Essa é uma memória
olfativa sem uma foto específica para ela. E também não é uma memória olfativa
de um grande momento de minha vida, nem de um amigo querido ou pessoa
importante na minha jornada. Mas ela representa algo que muitas vezes perdi ao
longo desses anos e que é extremamente valioso: a alegria pura e simples que
podemos sentir nos pequenos prazeres da vida.
No meu caso, essa alegria vem da misteriosa
felicidade líquida existente dentro dos frascos de perfumes. Dos perfumes onde
menos esperamos, nos momentos onde menos esperamos. Como é o caso de Desire
Red, de Alfred Dunhill. O conheci em torno dos meus 19-20 anos, quando estava
na faculdade e tinha começado o meu primeiro estágio. Recebi uma amostra
generosa de um amigo e um dia ao sair do estágio resolvi aplicar ele na pele e
sentir seu cheiro enquanto caminhava em direção à estação.

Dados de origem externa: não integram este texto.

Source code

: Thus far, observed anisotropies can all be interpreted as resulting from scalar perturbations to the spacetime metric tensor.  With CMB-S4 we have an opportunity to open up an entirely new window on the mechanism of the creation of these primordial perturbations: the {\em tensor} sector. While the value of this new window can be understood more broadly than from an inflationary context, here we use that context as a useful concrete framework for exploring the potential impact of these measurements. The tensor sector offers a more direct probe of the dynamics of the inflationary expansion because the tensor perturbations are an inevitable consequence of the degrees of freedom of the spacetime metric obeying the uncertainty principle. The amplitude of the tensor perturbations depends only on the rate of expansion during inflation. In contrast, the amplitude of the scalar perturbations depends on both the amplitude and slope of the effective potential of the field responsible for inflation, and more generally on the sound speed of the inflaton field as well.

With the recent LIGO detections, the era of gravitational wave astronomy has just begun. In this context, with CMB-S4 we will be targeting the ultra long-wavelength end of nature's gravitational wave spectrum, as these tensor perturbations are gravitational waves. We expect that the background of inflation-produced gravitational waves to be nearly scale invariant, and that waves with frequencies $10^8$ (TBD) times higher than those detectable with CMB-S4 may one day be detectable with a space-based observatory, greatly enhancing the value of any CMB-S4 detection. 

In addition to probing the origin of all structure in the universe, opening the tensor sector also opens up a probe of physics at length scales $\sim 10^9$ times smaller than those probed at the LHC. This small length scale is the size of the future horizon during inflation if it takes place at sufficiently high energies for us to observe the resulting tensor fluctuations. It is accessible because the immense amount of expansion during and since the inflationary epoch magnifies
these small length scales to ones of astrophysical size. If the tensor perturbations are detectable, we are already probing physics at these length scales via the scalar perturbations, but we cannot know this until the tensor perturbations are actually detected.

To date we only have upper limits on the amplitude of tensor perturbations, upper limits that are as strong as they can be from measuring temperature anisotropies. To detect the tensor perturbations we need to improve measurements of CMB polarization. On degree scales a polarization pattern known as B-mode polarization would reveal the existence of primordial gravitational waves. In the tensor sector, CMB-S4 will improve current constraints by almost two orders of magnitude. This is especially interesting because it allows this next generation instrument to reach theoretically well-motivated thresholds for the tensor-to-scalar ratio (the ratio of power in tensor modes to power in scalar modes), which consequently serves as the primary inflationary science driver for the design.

E me lembro até hoje de quão agradável era esse
aroma que em vez de me despertar o lado carnal me fez sentir um júbilo
quotidiano inesperado. Um frescor frutal alegre, um pouquinho de flores, uma
maciez amadeirada gourmand. Um aroma do qual especulo as nuances mas que me
lembro mesmo como ensolarado, agradável e feliz. Uma felicidade simples
presente num momento corriqueiro e que ficaria como uma memória olfativa
preciosa para mim até hoje. Uma memória olfativa sem muitas palavras, sem
muitas nuances, mas com um sentimento tão intenso que sou capaz de revive-lo ao
pensar nele.
Momentos assim simplesmente surgem, quando menos
esperamos, nos locais (e frascos) onde sequer imaginaríamos. De fato são
momentos cobiçados, mas que podem até mesmo passar batidos quando não estamos
mais presentes para apreciar o que temos no momento presente. Os melhores
perfumes não estão, como diriam, nos menores frascos, e sim nos momentos onde
somos capazes de aproveitá-los de maneira pura e simples. Mesmo que seja no
final de um dia de trabalho indo para a estação de trem a caminho da faculdade.